The park occupies 31 hectares, making it the fourth-largest park in Paris, after the Bois de Boulogne, Bois de Vincennes (of which it forms a considerable part) and Parc de la Villette (35 hectares), but larger than the Tuileries gardens.

Like other city parks of the 1960s and 1970s, the Parc Floral was seen as a form of amusement park, as well as a botanical garden. It features the Delta, a large outdoor concert stage; a restaurant and a cafe; large and small exhibit halls; an art gallery; a large playground, and a miniature railway. It also has a number of modern works of sculpture by Alexander Calder, Alicia Penalba and other artists, placed in different gardens around the park.

The park can be entered either from the Château de Vincennes, or from the Route de la Pyramide. Visitors entering from the Chateau de Vincennes pass through a forest of cedars and oaks to arrive at the central element of the composition, the Vallée des Fleurs, or Valley of Flowers.
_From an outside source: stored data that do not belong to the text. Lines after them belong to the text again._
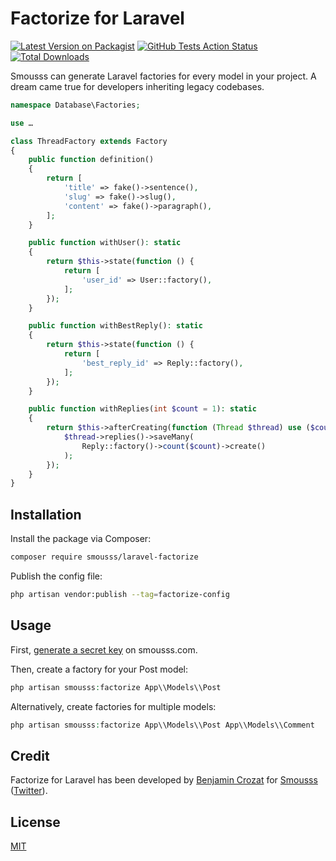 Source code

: # Factorize for Laravel

[![Latest Version on Packagist](https://img.shields.io/packagist/v/smousss/laravel-factorize.svg?style=flat-square)](https://packagist.org/packages/smousss/laravel-factorize)
[![GitHub Tests Action Status](https://img.shields.io/github/actions/workflow/status/smousss/laravel-factorize/run-tests.yml?branch=main&label=tests&style=flat-square)](https://github.com/smousss/laravel-factorize/actions?query=workflow%3Arun-tests+branch%3Amain)
[![Total Downloads](https://img.shields.io/packagist/dt/smousss/laravel-factorize.svg?style=flat-square)](https://packagist.org/packages/smousss/laravel-factorize)

Smousss can generate Laravel factories for every model in your project. A dream came true for developers inheriting legacy codebases.

```php
namespace Database\Factories;

use …

class ThreadFactory extends Factory
{
    public function definition()
    {
        return [
            'title' => fake()->sentence(),
            'slug' => fake()->slug(),
            'content' => fake()->paragraph(),
        ];
    }

    public function withUser(): static
    {
        return $this->state(function () {
            return [
                'user_id' => User::factory(),
            ];
        });
    }

    public function withBestReply(): static
    {
        return $this->state(function () {
            return [
                'best_reply_id' => Reply::factory(),
            ];
        });
    }

    public function withReplies(int $count = 1): static
    {
        return $this->afterCreating(function (Thread $thread) use ($count) {
            $thread->replies()->saveMany(
                Reply::factory()->count($count)->create()
            );
        });
    }
}
```

## Installation

Install the package via Composer:

```bash
composer require smousss/laravel-factorize
```

Publish the config file:

```bash
php artisan vendor:publish --tag=factorize-config
```

## Usage

First, [generate a secret key](https://smousss.com/dashboard) on smousss.com.

Then, create a factory for your Post model:

```php
php artisan smousss:factorize App\\Models\\Post
```

Alternatively, create factories for multiple models:

```php
php artisan smousss:factorize App\\Models\\Post App\\Models\\Comment
```

## Credit

Factorize for Laravel has been developed by [Benjamin Crozat](https://benjamincrozat.com) for [Smousss](https://smousss.com) ([Twitter](https://twitter.com/benjamincrozat)).

## License

[MIT](LICENSE.md)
The varieties of flowers in the Valley of flowers are changed each year, according to a chosen theme. The Valley borders a lake, the Miroir d'eau, or water mirror, which is placed near the center of the park, with a modern fountain and series of cascades on one side. There are smaller ponds devoted to lily pads, lotus, and other aquatic plants. The large outdoor concert stage, the Delta, faces and dominates the lake.
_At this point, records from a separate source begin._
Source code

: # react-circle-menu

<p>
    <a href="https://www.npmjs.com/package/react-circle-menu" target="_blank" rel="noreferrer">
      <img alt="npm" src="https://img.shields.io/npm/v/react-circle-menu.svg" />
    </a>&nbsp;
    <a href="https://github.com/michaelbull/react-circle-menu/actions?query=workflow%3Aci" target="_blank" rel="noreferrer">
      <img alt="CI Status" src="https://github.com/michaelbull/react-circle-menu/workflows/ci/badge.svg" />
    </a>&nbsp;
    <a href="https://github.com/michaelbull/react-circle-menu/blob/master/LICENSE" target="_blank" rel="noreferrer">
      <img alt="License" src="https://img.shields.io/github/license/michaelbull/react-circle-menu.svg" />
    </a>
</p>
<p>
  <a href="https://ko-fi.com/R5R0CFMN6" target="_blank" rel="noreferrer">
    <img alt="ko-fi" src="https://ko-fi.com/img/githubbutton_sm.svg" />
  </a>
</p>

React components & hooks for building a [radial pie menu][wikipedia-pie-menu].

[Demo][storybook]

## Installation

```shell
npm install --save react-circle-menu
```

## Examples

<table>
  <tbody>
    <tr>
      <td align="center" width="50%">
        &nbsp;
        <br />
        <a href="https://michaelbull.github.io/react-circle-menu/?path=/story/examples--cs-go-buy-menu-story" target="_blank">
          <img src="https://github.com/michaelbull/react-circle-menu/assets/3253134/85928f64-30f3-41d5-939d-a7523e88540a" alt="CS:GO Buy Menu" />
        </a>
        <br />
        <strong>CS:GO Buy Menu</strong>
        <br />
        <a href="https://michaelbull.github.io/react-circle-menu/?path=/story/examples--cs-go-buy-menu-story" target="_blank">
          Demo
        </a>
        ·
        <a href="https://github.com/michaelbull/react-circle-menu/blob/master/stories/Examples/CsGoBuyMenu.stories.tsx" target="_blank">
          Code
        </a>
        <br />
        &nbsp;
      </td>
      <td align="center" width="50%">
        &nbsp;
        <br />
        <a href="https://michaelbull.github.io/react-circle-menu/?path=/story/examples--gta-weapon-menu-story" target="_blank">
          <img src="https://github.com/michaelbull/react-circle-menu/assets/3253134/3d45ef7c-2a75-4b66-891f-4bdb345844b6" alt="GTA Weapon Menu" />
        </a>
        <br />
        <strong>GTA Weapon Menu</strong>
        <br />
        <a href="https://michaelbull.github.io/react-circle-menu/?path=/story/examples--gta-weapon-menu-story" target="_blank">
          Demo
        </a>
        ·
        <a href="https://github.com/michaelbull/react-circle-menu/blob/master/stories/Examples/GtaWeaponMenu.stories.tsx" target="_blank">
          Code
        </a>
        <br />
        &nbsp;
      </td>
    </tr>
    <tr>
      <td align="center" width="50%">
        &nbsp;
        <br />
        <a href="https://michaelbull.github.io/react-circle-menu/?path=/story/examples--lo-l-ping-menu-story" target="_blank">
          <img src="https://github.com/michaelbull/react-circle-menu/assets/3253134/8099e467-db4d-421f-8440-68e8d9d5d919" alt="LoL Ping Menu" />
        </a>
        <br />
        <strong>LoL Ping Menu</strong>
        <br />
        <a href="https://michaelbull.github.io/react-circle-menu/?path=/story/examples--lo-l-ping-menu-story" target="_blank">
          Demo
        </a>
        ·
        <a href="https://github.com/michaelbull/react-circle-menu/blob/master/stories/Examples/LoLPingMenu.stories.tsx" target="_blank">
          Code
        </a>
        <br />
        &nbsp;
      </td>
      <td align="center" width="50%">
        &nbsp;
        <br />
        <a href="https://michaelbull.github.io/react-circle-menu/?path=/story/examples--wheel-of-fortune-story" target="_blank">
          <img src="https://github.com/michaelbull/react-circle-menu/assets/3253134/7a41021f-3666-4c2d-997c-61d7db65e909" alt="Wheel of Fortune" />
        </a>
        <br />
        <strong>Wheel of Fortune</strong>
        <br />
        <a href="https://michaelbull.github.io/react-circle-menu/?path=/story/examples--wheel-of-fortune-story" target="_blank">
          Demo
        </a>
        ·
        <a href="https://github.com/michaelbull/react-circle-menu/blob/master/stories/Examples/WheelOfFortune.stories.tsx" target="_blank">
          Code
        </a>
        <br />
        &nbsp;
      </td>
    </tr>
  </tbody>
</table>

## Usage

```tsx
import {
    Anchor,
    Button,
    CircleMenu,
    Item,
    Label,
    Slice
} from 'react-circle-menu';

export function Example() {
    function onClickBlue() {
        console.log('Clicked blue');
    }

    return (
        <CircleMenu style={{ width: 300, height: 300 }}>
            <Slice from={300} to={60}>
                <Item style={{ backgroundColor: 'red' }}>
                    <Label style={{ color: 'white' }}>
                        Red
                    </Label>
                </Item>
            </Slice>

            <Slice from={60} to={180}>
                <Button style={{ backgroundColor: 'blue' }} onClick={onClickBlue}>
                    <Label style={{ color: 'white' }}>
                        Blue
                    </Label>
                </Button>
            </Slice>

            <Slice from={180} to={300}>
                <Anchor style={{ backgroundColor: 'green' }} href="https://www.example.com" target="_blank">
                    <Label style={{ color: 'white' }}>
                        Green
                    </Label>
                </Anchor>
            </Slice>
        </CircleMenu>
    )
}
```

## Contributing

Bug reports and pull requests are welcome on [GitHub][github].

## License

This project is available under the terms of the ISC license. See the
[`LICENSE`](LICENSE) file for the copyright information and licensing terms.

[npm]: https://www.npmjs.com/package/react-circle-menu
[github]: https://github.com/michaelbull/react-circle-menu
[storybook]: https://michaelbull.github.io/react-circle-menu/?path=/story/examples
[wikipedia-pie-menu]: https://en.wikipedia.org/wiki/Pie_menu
Smaller flower gardens are scattered throughout the park; there is a garden to show varieties of the azalea; a large garden showcasing the rhododendron; a garden of ferns; gardens for irises and dahlias; a garden and pavilion for medicinal plants and culinary herbs; a garden for varieties of cactus; a garden of plants from the Mediterranean regions; and a large pavilion for displaying Japanese bonsai plants. There is also one garden, the jardin des Quatres-Saisons (Garden of the seasons) where flowers are in bloom year-round.